Thanks for your wishes, I'll come back on here soon. Katie :)
Kitkat22
Jul 22, 2010, 04:00 PM
Hello Marianne,
Nice to hear from you. I'm okay thank you, getting by, slowly but surely! It's a rather long story since we last spoke but basically him and I agreed to gradually give it another try and take our time with things, and then exactly 4 days after we met up for our first day out he did something completely ridiculous that I won't even go in to, but that spelled out to me that he is not right for me at this moment in time and that even though he's trying to change things like his aggression towards other men he's just not quite capable of it. He doesn't even see that he has got an aggression problem that's as serious as it is. See, on top of all these other controlling issues, there's also this one. So I refused to speak to him after that day that he did this silly thing, he came round to the house a few days later to try to talk to me but I told him that it was over and even though he got upset, my Mum told him to go. He did then go but sent me a birthday card on my birthday and best wishes and that he respected my decision to break contact and not be together anymore.
It was 2 weeks ago today that the incident happened and a week since my birthday, and I'm actually okay. I think about him and our memories all the time and miss him a lot but I've changed my phone number and have come to terms with the fact that enough is enough now - we are not right for each other. I am hoping now that he will refrain from trying to contact me (he hasn't tried so far) and that he's accepted it's over and we can both just move on.
So yes, that's where I'm at. A bit teary at times but actually rather positive, I think this is the right decision, I was doubting everything a few weeks ago as my previous posts show but after this thing that happened I'm sure and feel better for it. Am spending my time meeting up with friends, starting new dance classes (salsa on Sunday!) and my new volunteer work starts on Monday. So the future is bright! Holiday to Spain in August and then Uni in September, I have a lot to look forward to. I am being positive Marianne, you'd be pleased! Haha!!

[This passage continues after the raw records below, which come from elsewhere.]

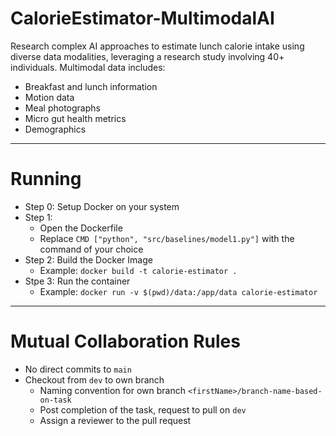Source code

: # CalorieEstimator-MultimodalAI
Research complex AI approaches to estimate lunch calorie intake using diverse data modalities, leveraging a research study involving 40+ individuals. Multimodal data includes:     
- Breakfast and lunch information
- Motion data
- Meal photographs
- Micro gut health metrics
- Demographics

-------------------------
# Running
- Step 0: Setup Docker on your system
- Step 1: 
    - Open the Dockerfile 
    - Replace `CMD ["python", "src/baselines/model1.py"]` with the command of your choice
- Step 2: Build the Docker Image 
    - Example: `docker build -t calorie-estimator .`
- Stpe 3: Run the container
    - Example: `docker run -v $(pwd)/data:/app/data calorie-estimator`


-------------------------
# Mutual Collaboration Rules
- No direct commits to `main`
- Checkout from `dev` to own branch
    - Naming convention for own branch `<firstName>/branch-name-based-on-task`
    - Post completion of the task, request to pull on `dev`
    - Assign a reviewer to the pull request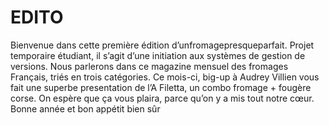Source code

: EDITO
====

Bienvenue dans cette première édition d’unfromagepresqueparfait. Projet temporaire étudiant, il s’agit d’une initiation aux systèmes de gestion de versions. Nous parlerons dans ce magazine mensuel des fromages Français, triés en trois catégories.
Ce mois-ci, big-up à Audrey Villien vous fait une superbe presentation de l’A Filetta, un combo fromage + fougère corse. On espère que ça vous plaira, parce qu’on y a mis tout notre cœur.
Bonne année et bon appétit bien sûr
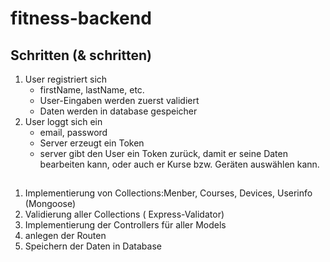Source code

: # fitness-backend
## Schritten (& schritten)
1. User registriert sich 
   * firstName, lastName, etc.
   * User-Eingaben werden zuerst validiert
   * Daten werden in database gespeicher 
2. User loggt sich ein
    * email, password
    * Server erzeugt ein Token
    * server gibt den User ein Token zurück, damit er seine Daten bearbeiten kann, oder auch er Kurse bzw. 
      Geräten auswählen kann. 
## 
  1. Implementierung von Collections:Menber, Courses, Devices, Userinfo (Mongoose)
  2. Validierung aller Collections ( Express-Validator)
  3. Implementierung der Controllers für aller Models
  4. anlegen der Routen
  5. Speichern der Daten in Database 
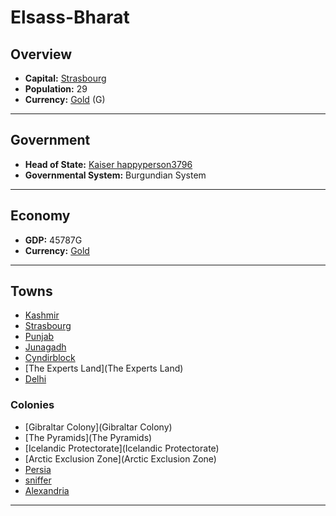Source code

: # Elsass-Bharat

## Overview

- **Capital:** [Strasbourg](Strasbourg)
- **Population:** 29
- **Currency:** [Gold](Gold) (G)

---

## Government

- **Head of State:** [Kaiser happyperson3796](happyperson3796)
- **Governmental System:** Burgundian System

---

## Economy

- **GDP:** 45787G
- **Currency:** [Gold](Gold)

---

## Towns

- [Kashmir](Kashmir)
- [Strasbourg](Strasbourg)
- [Punjab](Punjab)
- [Junagadh](Junagadh)
- [Cyndirblock](Cyndirblock)
- [The Experts Land](The Experts Land)
- [Delhi](Delhi)

### Colonies

- [Gibraltar Colony](Gibraltar Colony)
- [The Pyramids](The Pyramids)
- [Icelandic Protectorate](Icelandic Protectorate)
- [Arctic Exclusion Zone](Arctic Exclusion Zone)
- [Persia](Persia)
- [sniffer](sniffer)
- [Alexandria](Alexandria)

---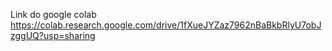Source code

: Link do google colab
https://colab.research.google.com/drive/1fXueJYZaz7962nBaBkbRlyU7obJzggUQ?usp=sharing
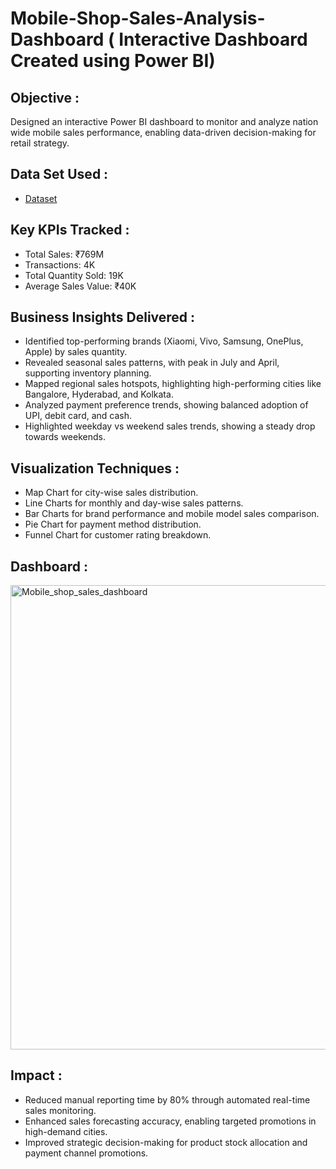 # Mobile-Shop-Sales-Analysis-Dashboard ( Interactive Dashboard Created using Power BI)

## Objective :
Designed an interactive Power BI dashboard to monitor and analyze nation wide mobile sales performance, enabling data-driven decision-making for retail strategy.

## Data Set Used :
- <a href="https://github.com/RahulPrasad22/Mobile-Shop-Sales-Analysis-Dashboard/blob/main/Mobile_sales_data.xlsx">Dataset</a>

## Key KPIs Tracked : 
- Total Sales: ₹769M
- Transactions: 4K
- Total Quantity Sold: 19K
- Average Sales Value: ₹40K

## Business Insights Delivered :
- Identified top-performing brands (Xiaomi, Vivo, Samsung, OnePlus, Apple) by sales quantity.
- Revealed seasonal sales patterns, with peak in July and April, supporting inventory planning.
- Mapped regional sales hotspots, highlighting high-performing cities like Bangalore, Hyderabad, and Kolkata.
- Analyzed  payment preference trends, showing balanced adoption of UPI, debit card, and cash.
- Highlighted weekday vs weekend sales trends, showing a steady drop towards weekends.

## Visualization Techniques :
- Map Chart for city-wise sales distribution.
- Line Charts for monthly and day-wise sales patterns.
- Bar Charts for brand performance and mobile model sales comparison.
- Pie Chart for payment method distribution.
- Funnel Chart for customer rating breakdown.

## Dashboard :
<img width="1323" height="743" alt="Mobile_shop_sales_dashboard" src="https://github.com/user-attachments/assets/8d73c762-f3fc-42ca-a6ea-7c04ef06dbc8" />


## Impact :
- Reduced manual reporting time by 80% through automated real-time sales monitoring.
- Enhanced sales forecasting accuracy, enabling targeted promotions in high-demand cities.
- Improved strategic decision-making for product stock allocation and payment channel promotions.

I hope you're well too and that your family are okay. Are you enjoying your summer so far? And Kit, you're also still about?! I haven't spoken to Kit in ages either! I speak to Prowaker quite a lot on facebook and he's doing fine (girlfriend of 4 years broke up with him, remember?) He's getting on quite well incase you were interested to know.
Thanks for your wishes, I'll come back on here soon. Katie :)
I'm so happy you're doing better. Good luck on the Salsa:D... Kit
positiveparent
Jul 22, 2010, 04:03 PM
Hello Katie and Happy Belated Birthday to you, so you're a Cancerian, I had a feeling you're a water sign, Im one too Scorpio, we are a good match. LOL go figure.
Im sorry you have had a hard time over these issues with the b/f and it's a small consolation, but I really do feel you have made the right choice and you did so on your own which is even better, I know we can advise you and suggest to you what to do but ultimately it has to be your own choice to make it or break it. Which you've now done.
So as hard as it may be to cope some days you now know yourself that this decsion is the right one, and it will definitely get easier.
Im pleased to hear you're doing well.
Im also fine been enjoying the sun we've had here in England of late in abundance. Im off on holiday soon, we go to San Tropez have a villa there, we normally spend about 6 weeks there. We will go towards end of Augst.
Anyway Katie great to hear from you, don't forget you can always contact me via text if you have any really down days. Or send email to me and Ill come online for a chat with you. Take care because we care, Thanks for the update. Marianne
Tell your Mum I said hello Please.
Fr_Chuck
Jul 22, 2010, 07:32 PM
May I remind every one, this is not a chat or blog area, we are to be addressing questions, Please do not chit chat on the questions.